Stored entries
# # # # #

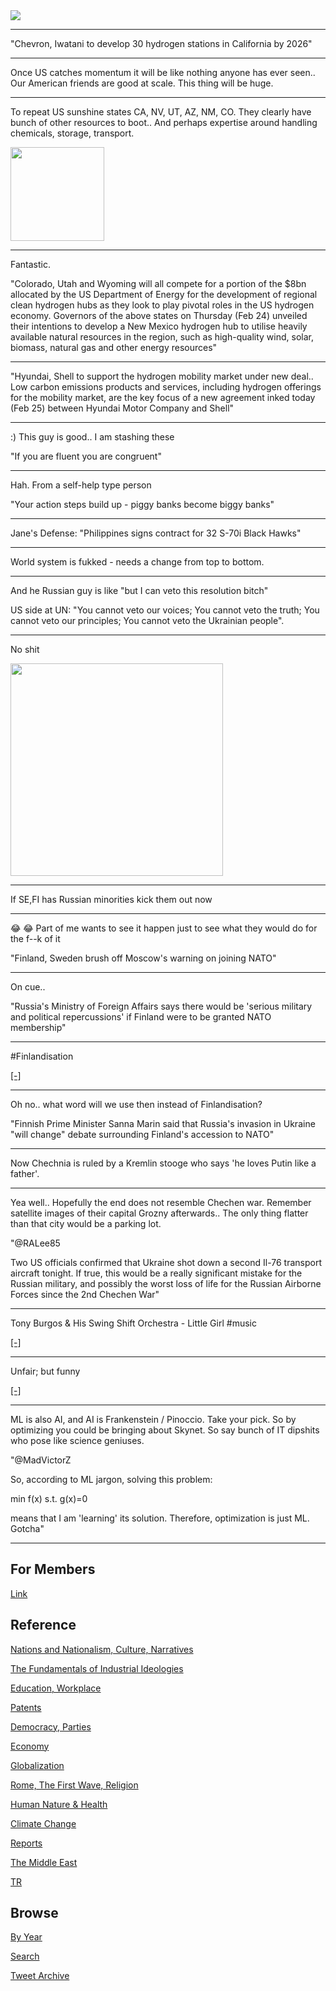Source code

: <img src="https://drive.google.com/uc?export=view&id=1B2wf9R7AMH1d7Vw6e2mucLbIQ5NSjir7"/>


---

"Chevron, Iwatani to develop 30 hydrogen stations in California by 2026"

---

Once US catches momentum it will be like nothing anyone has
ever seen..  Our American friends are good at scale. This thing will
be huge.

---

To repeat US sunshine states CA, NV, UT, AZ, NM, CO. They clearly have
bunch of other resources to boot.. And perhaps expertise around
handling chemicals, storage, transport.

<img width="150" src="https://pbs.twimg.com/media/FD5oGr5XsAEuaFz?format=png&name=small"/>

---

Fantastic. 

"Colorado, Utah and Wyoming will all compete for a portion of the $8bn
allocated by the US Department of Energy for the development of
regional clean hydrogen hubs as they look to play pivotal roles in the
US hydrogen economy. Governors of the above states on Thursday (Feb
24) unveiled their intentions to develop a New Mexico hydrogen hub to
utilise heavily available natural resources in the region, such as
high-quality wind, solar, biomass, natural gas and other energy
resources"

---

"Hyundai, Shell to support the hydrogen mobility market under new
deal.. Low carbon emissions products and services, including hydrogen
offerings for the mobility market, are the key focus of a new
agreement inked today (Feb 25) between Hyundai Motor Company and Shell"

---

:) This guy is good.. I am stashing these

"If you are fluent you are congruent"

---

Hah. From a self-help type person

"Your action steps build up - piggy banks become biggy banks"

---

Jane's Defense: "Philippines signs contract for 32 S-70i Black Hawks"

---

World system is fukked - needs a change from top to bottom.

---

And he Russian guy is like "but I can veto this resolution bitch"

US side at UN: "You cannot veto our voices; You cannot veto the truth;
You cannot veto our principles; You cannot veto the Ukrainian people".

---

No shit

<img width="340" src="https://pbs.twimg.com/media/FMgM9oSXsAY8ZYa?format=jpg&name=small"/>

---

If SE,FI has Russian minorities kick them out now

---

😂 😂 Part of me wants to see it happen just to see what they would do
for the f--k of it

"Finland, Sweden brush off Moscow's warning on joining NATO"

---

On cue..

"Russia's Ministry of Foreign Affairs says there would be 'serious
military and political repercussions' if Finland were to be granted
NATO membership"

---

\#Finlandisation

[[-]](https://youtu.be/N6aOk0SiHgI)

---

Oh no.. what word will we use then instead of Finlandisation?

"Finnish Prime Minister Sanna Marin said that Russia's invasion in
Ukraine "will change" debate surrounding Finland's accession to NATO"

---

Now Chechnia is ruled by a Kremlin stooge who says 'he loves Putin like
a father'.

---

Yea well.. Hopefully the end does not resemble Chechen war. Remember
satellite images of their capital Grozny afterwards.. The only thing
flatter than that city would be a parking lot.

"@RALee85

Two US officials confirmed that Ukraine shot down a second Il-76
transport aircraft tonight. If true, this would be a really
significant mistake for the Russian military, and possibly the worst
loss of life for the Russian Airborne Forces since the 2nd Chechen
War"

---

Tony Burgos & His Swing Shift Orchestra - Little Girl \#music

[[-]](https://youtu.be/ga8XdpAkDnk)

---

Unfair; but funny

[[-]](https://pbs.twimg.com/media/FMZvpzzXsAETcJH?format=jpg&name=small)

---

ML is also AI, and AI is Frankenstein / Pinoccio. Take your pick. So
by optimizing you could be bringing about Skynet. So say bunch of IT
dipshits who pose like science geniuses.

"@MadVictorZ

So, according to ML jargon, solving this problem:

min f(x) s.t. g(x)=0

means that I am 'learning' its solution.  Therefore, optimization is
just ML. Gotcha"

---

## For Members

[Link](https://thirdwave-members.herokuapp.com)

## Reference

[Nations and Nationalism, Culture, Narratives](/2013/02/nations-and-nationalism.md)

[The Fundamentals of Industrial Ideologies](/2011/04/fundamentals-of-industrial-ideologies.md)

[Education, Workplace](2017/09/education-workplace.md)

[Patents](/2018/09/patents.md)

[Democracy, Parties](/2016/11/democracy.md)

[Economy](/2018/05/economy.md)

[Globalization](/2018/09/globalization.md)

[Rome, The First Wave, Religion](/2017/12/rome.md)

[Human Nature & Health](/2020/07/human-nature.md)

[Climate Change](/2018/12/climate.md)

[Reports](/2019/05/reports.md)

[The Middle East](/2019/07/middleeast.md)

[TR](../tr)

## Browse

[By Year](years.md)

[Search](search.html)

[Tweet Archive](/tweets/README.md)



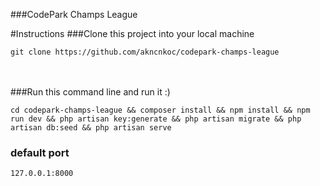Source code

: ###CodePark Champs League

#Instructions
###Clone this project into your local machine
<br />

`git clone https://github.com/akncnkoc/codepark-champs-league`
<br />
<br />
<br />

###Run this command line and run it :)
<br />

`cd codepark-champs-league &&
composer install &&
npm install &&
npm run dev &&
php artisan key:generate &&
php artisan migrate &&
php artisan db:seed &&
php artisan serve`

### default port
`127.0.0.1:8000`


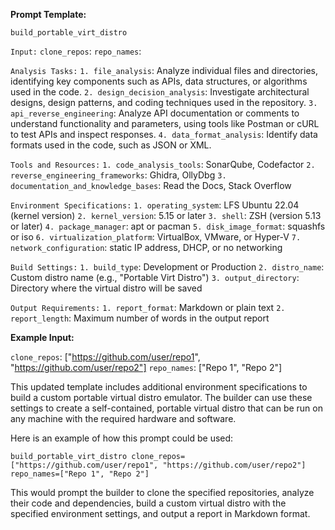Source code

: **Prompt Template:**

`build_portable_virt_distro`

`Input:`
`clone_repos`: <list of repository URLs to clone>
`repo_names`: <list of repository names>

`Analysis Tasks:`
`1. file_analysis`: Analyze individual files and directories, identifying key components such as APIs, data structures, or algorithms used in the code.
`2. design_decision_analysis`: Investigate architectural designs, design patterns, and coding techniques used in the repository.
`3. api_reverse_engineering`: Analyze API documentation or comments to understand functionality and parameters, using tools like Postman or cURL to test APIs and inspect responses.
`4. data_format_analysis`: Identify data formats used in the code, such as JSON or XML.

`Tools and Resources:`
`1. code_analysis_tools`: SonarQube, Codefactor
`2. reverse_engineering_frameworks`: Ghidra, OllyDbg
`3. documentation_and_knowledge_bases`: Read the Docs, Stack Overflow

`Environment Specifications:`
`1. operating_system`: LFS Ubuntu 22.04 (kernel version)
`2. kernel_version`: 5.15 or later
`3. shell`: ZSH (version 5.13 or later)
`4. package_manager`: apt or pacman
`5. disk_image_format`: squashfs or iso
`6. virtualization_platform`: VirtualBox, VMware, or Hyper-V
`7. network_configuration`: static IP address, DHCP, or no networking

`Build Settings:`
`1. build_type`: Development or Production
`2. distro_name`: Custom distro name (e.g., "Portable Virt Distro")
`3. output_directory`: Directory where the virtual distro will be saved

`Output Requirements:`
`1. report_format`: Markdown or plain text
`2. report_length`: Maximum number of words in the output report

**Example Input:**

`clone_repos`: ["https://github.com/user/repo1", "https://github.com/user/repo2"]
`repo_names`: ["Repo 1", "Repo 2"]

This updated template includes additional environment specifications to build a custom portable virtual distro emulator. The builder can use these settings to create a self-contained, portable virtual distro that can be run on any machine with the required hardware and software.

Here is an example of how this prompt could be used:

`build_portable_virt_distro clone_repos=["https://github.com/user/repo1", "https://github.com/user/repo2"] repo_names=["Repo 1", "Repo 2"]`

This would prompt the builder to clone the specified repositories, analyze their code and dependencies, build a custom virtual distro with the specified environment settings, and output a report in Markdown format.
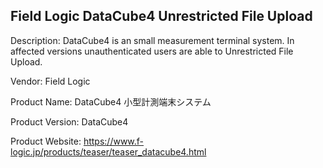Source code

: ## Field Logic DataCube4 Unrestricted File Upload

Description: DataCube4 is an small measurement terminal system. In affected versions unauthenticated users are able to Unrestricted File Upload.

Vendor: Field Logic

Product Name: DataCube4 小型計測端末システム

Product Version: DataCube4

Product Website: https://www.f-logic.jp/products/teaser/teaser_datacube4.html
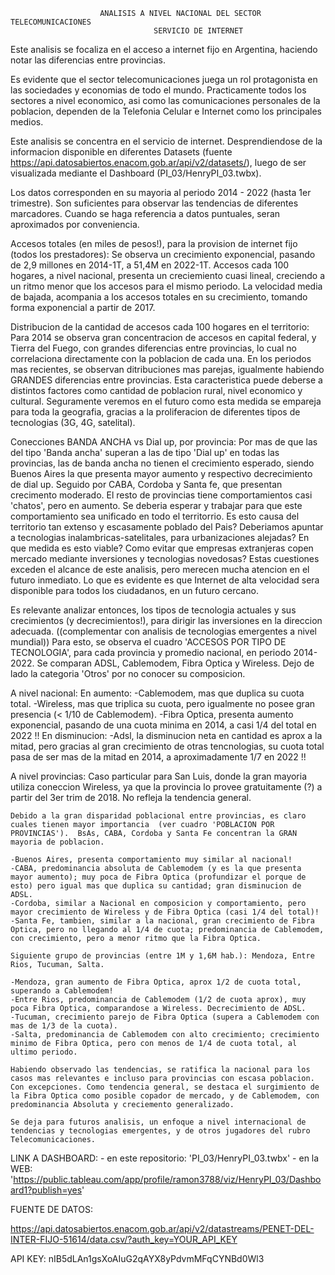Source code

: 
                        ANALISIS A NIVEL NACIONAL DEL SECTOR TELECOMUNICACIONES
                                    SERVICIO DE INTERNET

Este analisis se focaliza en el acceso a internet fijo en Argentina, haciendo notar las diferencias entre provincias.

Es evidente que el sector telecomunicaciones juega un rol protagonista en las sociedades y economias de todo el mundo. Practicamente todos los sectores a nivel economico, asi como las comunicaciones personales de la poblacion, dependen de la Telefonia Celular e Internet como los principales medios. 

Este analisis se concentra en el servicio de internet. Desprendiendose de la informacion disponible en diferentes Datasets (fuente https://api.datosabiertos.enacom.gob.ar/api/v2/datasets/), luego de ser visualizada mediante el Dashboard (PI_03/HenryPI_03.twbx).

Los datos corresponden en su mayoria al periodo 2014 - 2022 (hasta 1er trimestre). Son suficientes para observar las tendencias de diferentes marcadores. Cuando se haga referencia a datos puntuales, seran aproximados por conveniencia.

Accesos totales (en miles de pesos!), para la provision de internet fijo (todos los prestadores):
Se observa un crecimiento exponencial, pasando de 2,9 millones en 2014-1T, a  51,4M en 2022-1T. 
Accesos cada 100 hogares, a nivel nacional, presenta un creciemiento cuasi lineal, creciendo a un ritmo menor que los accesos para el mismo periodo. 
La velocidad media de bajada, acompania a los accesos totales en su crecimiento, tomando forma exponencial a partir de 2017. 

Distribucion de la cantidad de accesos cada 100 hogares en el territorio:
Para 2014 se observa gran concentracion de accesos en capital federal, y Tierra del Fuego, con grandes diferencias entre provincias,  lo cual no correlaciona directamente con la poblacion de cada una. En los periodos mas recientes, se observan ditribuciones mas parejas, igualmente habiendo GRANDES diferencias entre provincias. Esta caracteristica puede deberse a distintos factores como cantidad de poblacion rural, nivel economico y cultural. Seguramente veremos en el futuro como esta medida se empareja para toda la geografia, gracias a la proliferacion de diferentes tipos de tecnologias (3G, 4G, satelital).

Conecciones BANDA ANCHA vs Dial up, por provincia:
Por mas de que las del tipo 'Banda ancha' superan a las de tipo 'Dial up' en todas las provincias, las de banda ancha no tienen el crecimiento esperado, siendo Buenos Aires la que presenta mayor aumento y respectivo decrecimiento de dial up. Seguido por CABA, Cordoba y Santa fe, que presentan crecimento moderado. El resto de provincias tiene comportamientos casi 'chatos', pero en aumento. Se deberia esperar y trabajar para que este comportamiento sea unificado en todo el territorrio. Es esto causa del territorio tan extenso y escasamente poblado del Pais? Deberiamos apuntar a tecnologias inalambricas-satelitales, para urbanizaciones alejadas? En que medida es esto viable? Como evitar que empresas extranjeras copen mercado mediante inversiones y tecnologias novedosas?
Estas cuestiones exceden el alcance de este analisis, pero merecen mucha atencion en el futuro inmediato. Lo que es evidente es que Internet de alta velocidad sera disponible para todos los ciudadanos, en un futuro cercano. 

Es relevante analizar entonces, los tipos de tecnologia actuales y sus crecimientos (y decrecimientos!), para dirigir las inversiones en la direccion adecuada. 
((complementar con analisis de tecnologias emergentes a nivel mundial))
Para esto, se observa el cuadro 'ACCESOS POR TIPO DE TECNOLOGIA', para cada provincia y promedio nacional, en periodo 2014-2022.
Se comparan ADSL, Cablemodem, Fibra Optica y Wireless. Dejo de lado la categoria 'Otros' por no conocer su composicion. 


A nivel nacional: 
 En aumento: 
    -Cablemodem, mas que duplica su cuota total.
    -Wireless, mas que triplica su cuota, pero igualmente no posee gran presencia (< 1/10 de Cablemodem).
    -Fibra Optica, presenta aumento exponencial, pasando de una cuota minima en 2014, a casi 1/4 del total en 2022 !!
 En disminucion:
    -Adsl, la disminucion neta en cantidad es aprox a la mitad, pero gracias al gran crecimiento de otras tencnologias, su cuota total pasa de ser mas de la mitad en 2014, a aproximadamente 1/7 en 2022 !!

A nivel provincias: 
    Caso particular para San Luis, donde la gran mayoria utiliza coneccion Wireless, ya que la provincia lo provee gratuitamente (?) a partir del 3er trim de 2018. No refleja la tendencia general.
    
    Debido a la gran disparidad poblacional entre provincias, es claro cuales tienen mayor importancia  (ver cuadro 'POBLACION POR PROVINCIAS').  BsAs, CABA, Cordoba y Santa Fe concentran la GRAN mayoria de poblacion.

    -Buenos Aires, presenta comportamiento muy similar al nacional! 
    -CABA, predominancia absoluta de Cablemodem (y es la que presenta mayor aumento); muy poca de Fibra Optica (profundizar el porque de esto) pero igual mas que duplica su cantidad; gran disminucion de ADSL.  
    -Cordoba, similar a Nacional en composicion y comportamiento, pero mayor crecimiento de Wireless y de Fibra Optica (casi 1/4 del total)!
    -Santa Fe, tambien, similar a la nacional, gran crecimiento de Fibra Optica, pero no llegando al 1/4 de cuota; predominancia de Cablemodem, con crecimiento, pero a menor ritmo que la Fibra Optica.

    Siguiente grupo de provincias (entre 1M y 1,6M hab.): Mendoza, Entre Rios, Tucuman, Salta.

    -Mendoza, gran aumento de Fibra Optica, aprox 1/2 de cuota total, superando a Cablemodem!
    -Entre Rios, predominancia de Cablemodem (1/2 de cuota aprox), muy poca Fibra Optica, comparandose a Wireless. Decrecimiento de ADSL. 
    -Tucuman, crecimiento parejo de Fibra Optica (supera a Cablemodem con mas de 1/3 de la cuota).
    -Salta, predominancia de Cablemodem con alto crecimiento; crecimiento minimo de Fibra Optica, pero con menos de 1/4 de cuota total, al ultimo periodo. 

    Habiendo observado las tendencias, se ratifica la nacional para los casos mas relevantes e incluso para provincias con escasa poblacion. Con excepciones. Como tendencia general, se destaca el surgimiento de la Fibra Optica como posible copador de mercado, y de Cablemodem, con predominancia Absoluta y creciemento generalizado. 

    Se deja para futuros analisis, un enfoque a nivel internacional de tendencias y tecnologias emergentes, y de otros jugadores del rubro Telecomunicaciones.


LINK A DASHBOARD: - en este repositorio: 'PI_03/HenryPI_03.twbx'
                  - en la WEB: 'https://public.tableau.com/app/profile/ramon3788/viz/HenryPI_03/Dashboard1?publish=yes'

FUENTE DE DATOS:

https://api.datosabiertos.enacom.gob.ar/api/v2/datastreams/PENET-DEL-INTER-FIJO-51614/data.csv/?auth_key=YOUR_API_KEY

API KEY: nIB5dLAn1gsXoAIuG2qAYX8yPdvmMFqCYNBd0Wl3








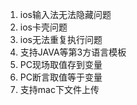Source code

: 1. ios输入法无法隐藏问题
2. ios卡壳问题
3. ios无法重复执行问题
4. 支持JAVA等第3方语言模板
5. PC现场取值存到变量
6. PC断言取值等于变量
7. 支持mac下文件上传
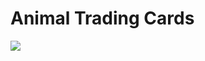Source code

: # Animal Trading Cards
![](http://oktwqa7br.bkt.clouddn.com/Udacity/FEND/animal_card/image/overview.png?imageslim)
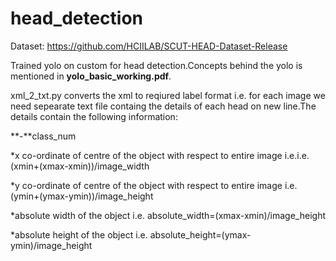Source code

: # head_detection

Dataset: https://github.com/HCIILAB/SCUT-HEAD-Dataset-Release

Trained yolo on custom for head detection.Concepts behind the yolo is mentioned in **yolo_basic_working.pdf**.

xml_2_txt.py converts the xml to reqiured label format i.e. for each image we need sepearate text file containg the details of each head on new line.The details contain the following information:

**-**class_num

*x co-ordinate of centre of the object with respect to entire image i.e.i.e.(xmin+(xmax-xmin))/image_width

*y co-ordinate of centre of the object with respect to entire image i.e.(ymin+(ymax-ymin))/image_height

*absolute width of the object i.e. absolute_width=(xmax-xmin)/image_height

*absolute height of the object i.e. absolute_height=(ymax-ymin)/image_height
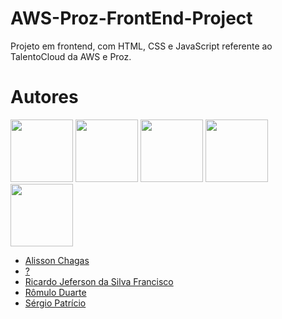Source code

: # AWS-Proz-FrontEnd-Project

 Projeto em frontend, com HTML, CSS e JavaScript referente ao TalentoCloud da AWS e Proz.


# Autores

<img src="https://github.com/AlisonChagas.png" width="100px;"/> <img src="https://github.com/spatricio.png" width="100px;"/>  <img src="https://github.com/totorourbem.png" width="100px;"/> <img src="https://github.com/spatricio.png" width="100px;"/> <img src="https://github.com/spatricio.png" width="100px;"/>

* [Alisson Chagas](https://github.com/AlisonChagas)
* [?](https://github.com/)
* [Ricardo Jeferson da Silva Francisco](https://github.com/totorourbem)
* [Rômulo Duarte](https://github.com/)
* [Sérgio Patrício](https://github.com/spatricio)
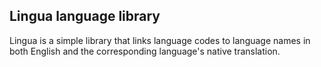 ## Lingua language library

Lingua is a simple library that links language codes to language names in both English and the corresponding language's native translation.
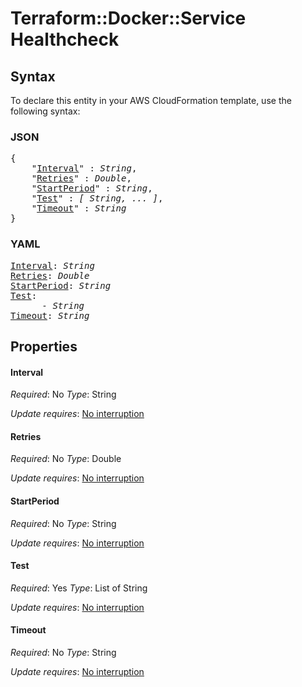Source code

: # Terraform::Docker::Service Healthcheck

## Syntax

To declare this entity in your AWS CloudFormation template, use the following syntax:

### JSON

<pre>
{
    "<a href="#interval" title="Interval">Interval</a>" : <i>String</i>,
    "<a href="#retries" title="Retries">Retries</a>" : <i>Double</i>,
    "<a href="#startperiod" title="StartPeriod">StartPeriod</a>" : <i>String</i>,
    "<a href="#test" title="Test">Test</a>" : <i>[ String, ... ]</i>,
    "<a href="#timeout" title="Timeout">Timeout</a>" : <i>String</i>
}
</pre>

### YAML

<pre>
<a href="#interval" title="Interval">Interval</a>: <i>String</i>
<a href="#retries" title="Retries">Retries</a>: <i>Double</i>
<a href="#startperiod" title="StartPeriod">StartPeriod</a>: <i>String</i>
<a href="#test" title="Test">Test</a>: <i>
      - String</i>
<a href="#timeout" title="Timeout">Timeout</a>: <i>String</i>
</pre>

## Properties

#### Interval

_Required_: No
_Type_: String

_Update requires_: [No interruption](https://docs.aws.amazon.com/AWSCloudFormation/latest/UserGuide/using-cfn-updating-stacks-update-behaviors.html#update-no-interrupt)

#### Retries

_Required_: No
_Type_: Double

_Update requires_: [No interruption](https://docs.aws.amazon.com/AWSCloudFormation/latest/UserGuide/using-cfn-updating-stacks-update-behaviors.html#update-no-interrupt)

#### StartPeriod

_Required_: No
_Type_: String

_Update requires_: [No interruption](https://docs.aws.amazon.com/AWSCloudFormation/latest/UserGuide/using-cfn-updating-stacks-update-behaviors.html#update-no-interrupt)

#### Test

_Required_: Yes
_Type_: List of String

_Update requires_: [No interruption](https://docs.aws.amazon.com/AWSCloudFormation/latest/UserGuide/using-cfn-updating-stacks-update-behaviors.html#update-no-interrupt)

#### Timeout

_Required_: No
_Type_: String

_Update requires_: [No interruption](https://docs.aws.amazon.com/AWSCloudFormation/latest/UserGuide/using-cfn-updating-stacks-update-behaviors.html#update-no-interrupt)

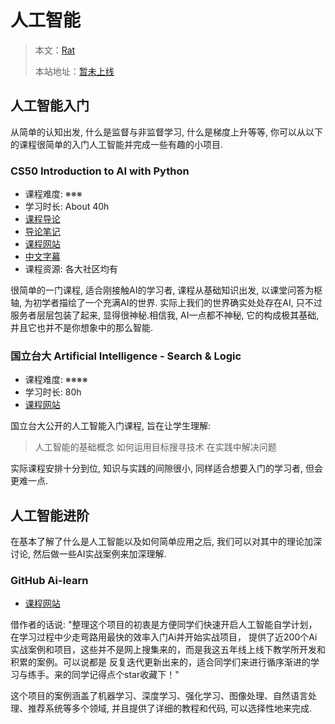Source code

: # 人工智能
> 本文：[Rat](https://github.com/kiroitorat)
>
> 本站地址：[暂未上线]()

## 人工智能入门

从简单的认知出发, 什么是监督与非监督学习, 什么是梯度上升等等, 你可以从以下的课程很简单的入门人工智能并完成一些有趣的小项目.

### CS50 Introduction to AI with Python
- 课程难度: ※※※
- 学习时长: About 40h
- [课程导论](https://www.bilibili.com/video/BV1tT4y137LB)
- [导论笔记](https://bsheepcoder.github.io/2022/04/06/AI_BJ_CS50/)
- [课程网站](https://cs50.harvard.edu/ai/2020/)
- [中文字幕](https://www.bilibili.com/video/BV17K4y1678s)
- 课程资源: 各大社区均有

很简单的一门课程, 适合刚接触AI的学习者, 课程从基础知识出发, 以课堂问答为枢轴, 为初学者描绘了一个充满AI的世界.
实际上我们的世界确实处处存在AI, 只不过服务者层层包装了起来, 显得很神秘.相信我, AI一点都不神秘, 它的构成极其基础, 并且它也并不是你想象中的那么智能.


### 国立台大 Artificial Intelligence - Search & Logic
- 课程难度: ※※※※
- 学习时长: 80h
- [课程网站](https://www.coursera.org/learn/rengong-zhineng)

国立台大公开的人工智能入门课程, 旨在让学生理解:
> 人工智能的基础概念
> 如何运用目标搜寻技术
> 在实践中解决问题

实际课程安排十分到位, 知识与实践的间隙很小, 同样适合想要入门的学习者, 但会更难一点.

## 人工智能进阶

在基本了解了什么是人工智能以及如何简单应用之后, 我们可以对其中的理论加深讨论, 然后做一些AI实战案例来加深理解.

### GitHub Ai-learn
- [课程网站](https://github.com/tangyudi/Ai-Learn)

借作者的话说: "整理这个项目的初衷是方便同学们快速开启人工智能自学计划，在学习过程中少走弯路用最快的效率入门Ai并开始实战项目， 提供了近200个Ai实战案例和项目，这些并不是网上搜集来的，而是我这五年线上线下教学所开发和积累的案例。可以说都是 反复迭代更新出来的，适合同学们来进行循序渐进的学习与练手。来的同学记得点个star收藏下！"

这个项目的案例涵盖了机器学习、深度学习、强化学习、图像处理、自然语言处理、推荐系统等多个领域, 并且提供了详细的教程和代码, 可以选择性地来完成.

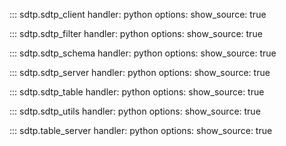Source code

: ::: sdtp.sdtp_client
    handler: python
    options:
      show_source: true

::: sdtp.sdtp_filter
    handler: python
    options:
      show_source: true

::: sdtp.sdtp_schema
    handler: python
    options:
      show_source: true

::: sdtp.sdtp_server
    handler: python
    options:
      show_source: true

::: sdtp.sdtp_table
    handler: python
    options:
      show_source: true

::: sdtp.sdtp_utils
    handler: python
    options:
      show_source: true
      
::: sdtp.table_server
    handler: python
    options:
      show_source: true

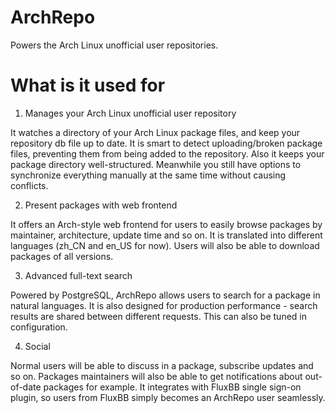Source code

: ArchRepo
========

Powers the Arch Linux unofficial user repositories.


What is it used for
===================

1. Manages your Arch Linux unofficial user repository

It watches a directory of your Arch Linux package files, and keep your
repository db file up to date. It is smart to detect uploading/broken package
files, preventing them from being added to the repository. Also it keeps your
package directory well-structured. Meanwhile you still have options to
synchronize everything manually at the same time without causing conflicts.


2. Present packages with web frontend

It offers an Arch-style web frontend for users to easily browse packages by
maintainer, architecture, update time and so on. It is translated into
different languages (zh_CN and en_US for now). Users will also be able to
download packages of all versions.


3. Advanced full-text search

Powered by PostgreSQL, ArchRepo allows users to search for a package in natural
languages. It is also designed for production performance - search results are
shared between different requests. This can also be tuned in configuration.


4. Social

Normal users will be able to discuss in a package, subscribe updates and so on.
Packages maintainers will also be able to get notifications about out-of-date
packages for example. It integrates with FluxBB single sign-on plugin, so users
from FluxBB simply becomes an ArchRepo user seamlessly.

# # # # #

Task objective. Within the entries above, find the string "versions" and return each line that holds it.

Task response.
Description: DataCube4 is an small measurement terminal system. In affected versions unauthenticated users are able to Unrestricted File Upload.
download packages of all versions.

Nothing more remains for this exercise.